I stopped reading them in college because there was a stigma to being seen with them, especially since I was majoring in English Literature.  After college, before I got married, and after I married, I read mostly women’s fiction, such as Ann Rivers Siddons and Dorothea Benton Frank.  After I had kids, when they were young, I didn’t read at all. Who had time?

Then everything changed. My husband bought me a Kindle for our tenth anniversary, and I am such a fast reader, I couldn’t keep it stocked with books.  I discovered that Harlequin and Silhouette sold book bundles on the Kindle — all the books they published for the month for one tidy sum.  I could still read a bundle of nine books in a week, but you couldn’t beat the reduced price.  The kicker — no one could see what I was reading.  Harlequin and Silhouette have since discontinued the bundling practice.
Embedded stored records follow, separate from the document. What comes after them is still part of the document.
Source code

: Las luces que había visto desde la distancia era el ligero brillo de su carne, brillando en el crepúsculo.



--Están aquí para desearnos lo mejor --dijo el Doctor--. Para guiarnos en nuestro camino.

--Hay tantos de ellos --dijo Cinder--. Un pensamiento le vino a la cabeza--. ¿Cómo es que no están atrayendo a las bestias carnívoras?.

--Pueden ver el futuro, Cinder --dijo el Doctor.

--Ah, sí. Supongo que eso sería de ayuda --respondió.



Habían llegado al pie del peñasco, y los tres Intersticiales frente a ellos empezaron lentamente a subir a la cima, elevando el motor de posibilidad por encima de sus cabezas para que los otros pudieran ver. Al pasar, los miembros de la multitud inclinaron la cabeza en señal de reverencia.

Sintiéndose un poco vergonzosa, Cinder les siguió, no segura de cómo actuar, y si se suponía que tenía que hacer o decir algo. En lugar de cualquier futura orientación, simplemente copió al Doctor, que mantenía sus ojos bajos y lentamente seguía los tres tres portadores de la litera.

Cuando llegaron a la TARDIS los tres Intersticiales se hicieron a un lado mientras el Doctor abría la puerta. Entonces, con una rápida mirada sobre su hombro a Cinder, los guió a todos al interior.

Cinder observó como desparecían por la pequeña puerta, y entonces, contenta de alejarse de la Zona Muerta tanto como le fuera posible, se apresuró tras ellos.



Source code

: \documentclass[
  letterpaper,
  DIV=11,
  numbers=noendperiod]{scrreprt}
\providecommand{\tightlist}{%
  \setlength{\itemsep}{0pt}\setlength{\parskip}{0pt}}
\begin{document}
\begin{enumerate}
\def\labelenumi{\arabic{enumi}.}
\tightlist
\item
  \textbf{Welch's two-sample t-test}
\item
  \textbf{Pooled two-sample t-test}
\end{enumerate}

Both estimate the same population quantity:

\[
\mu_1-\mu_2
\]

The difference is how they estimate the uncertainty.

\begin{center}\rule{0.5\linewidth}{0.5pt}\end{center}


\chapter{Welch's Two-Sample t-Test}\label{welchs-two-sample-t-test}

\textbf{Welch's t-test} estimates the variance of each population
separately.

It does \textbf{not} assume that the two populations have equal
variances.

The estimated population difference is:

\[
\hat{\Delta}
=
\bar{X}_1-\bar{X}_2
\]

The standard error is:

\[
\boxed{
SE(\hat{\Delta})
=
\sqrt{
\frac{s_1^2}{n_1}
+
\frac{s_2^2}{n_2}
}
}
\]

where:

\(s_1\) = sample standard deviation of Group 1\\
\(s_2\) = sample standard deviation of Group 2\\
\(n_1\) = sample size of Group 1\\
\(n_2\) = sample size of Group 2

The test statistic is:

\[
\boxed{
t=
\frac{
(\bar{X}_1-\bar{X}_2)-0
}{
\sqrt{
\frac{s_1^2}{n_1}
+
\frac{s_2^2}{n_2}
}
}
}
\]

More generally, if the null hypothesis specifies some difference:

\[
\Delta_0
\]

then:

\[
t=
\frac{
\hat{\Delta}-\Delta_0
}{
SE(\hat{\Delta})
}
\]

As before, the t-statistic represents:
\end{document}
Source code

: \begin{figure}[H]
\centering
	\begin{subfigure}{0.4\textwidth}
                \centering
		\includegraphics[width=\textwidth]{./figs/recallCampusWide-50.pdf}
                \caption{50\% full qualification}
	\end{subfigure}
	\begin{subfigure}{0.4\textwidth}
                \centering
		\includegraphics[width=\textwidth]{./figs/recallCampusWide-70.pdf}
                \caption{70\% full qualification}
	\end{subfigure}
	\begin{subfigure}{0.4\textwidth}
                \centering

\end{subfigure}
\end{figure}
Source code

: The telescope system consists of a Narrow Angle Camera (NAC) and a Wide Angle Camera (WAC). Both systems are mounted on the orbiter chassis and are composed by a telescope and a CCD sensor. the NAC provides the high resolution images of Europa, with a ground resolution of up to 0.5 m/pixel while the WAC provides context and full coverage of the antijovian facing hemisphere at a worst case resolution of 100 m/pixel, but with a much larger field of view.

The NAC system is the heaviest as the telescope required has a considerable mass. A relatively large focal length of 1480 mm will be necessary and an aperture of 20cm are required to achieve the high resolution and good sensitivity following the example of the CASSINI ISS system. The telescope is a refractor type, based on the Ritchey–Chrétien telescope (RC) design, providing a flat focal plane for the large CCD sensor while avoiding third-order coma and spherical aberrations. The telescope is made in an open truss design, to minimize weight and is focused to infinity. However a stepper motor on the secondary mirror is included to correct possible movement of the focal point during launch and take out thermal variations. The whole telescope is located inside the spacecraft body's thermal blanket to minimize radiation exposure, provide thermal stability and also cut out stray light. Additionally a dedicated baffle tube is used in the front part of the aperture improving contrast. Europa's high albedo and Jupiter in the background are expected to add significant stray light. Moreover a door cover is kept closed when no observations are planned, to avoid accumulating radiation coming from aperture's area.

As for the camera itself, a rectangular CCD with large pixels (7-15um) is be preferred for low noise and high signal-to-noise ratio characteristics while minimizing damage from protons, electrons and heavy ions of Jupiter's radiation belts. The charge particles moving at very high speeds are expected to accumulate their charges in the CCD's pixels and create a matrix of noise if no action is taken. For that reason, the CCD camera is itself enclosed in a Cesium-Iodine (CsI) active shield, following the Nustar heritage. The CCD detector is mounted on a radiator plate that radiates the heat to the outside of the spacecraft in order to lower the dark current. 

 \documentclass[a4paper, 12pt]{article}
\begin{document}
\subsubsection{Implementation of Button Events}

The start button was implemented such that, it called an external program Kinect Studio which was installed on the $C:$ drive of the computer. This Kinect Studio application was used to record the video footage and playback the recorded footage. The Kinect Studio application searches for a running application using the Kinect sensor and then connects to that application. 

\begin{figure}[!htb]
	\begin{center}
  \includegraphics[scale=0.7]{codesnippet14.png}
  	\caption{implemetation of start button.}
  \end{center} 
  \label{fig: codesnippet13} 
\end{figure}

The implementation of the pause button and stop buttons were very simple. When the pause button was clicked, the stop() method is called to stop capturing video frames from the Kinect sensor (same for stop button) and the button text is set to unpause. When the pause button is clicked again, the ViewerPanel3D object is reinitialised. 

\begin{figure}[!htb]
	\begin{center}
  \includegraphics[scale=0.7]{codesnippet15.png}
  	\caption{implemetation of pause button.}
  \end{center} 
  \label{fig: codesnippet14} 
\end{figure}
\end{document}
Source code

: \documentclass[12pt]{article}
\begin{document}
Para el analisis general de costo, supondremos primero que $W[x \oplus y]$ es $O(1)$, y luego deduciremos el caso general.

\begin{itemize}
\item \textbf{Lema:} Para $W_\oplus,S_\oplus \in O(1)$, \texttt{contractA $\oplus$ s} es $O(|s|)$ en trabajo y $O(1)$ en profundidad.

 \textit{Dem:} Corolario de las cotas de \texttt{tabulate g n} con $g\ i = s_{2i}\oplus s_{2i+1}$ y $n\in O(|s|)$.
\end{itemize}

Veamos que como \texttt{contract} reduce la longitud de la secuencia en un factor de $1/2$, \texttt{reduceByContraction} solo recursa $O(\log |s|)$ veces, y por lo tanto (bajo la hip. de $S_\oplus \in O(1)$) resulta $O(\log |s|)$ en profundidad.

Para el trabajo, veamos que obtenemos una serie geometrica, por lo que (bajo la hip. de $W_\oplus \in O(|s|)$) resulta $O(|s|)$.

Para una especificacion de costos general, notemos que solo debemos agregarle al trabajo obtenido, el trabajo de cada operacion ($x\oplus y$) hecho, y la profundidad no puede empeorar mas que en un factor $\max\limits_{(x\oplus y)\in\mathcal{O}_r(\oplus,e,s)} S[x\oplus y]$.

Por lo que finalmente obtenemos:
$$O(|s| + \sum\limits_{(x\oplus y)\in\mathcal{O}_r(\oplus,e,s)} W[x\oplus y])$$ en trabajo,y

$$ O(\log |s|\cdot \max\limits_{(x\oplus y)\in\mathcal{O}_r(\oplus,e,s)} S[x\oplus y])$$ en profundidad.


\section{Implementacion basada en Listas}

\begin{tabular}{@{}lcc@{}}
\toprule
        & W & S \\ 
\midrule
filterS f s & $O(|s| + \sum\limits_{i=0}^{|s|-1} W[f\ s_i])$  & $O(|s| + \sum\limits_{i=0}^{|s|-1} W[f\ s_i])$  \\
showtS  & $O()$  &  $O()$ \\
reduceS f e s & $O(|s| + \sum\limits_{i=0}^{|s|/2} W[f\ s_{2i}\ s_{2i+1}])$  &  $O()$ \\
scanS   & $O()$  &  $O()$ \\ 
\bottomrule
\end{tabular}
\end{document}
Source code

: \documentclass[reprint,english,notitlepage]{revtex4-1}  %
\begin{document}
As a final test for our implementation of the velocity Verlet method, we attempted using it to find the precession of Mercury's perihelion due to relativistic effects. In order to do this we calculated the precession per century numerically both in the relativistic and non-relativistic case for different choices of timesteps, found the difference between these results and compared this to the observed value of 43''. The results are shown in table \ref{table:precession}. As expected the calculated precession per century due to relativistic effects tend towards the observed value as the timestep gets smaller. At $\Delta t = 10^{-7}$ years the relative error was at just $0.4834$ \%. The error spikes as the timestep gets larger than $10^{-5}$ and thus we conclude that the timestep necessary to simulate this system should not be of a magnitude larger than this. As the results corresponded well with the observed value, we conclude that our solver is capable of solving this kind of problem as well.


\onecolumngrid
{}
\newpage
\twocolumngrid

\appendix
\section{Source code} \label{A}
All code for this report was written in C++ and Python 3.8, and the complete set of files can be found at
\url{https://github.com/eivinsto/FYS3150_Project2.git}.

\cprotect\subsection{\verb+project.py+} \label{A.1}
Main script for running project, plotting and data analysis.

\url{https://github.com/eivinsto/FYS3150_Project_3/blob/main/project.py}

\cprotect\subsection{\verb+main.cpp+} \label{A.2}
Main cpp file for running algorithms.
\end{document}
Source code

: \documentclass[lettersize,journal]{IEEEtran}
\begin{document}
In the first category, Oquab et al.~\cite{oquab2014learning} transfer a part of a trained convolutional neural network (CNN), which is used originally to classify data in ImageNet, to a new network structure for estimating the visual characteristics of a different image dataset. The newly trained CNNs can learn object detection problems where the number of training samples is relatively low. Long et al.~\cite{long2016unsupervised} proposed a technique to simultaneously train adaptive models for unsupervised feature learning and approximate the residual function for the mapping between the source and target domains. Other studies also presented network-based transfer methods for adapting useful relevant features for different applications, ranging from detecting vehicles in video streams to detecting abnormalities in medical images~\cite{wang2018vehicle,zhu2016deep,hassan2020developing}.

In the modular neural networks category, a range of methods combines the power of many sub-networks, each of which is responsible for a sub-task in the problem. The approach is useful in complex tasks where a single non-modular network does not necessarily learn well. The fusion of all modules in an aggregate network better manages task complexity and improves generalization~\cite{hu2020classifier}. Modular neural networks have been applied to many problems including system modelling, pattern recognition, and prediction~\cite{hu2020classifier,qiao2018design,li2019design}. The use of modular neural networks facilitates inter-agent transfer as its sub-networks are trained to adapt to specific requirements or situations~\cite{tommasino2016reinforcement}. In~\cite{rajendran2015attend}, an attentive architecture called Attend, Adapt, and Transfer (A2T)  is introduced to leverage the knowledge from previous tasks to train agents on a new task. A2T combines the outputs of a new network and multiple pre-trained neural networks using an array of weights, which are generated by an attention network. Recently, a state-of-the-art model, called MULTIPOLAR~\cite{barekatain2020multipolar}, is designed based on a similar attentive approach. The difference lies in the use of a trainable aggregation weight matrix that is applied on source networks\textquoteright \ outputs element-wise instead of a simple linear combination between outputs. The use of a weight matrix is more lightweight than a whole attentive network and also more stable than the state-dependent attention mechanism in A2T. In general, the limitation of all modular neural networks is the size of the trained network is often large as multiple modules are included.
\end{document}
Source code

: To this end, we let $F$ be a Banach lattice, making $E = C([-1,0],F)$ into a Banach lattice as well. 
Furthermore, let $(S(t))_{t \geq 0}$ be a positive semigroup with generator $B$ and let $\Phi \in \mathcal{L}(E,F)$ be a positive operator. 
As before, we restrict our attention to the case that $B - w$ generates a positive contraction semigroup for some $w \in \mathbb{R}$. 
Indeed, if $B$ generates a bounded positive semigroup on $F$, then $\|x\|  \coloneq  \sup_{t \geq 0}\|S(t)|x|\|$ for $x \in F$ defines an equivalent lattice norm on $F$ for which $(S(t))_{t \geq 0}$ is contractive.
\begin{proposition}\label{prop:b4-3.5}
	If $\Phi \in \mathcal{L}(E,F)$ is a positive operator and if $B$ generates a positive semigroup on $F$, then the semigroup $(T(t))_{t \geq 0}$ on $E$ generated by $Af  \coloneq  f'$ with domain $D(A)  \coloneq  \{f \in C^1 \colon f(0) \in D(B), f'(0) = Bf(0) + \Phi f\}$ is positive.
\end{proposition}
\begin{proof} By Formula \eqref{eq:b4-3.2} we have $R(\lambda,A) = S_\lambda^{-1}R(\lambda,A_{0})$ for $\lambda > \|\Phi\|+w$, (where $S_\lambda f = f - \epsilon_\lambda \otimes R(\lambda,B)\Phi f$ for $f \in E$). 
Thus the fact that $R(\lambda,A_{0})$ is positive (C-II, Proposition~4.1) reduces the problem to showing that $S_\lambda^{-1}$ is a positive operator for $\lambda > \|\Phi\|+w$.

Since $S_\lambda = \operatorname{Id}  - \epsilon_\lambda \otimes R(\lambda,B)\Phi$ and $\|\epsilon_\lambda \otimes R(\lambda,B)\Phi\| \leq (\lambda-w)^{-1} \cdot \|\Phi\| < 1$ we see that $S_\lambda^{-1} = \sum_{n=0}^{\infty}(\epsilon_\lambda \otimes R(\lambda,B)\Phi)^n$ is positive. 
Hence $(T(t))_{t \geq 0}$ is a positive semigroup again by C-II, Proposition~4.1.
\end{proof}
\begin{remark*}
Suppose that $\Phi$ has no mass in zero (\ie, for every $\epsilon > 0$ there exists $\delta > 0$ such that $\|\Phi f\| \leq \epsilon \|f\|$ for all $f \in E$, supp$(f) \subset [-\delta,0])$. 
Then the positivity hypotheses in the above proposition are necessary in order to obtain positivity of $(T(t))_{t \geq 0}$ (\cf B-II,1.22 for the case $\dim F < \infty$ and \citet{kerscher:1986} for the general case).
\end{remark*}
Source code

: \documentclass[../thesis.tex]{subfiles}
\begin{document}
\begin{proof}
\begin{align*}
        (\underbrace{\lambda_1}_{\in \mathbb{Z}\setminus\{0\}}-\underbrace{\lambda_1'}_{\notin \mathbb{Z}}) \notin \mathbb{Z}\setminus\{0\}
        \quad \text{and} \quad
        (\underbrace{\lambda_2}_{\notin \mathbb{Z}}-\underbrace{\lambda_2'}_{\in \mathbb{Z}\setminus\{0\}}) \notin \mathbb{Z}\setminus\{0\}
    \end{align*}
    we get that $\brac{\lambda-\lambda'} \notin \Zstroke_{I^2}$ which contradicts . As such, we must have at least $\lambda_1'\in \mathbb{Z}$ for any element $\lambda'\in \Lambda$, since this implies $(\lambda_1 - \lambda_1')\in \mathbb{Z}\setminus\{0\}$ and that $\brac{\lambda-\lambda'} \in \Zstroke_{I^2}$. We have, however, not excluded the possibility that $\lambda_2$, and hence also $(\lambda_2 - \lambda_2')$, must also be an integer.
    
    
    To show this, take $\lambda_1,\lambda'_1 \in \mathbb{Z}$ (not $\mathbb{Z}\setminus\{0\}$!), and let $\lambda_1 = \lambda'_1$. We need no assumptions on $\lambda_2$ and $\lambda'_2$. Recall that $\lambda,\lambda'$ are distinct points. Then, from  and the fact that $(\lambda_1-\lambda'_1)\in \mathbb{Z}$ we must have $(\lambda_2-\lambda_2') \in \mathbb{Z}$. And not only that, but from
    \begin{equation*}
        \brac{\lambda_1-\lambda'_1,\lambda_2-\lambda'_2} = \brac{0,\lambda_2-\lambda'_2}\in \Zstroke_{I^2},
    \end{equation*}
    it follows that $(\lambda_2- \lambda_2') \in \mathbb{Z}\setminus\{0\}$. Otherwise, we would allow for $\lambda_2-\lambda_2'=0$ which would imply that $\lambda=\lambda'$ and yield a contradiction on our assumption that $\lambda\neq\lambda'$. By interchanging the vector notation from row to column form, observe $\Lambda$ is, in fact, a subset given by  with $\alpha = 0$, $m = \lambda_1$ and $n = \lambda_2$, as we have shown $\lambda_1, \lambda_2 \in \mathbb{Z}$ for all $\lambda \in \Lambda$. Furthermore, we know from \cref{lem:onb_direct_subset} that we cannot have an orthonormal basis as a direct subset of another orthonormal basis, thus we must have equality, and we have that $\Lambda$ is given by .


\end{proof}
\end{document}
Or they may bundle a story sequence, for example eight books about a single family or company.  I’m still reading.

I’m not the only one.  Romance readership is at an all-time high because of the e-readers.  Women can give in to their guilty pleasure without anyone looking down their nose and making judgments.

The romance genre has really gotten a bad rap because some of the older books can come across as sexist, and even go as far as to be misogynous.  Some publishers have also been slow to change some of their formulas to adopt to modern mores. Up until a few years ago, I think Harlequin Presents heroines still had to be virgins, no matter how old they were. Remember that when Mills and Boon was founded in 1908, women weren’t in the workforce, and if they were, it was as household staff, teachers, and nannies. Almost all office positions were held by men. It’s understandable that this filtered through into the books.

In many of the current books, the men aren’t interested in marriage at all, but rather want a no-strings-attached-affair.  The heroines won’t settle for that long-term, and eventually win the hero’s heart as he realizes that he does want a family after all.  Current books are much more sexually detailed than years past, but everything about our lives is more sexual than the past. The best writers find a way to deepen the relationship through the sexual detail without being obscene, and that can be difficult. For me, it’s tough to decide when to close the bedroom door and when to leave it wide open for my characters.

Yes, I read romance novels. And I write them. Now if I could just get this “hot mess” revised I’d have something.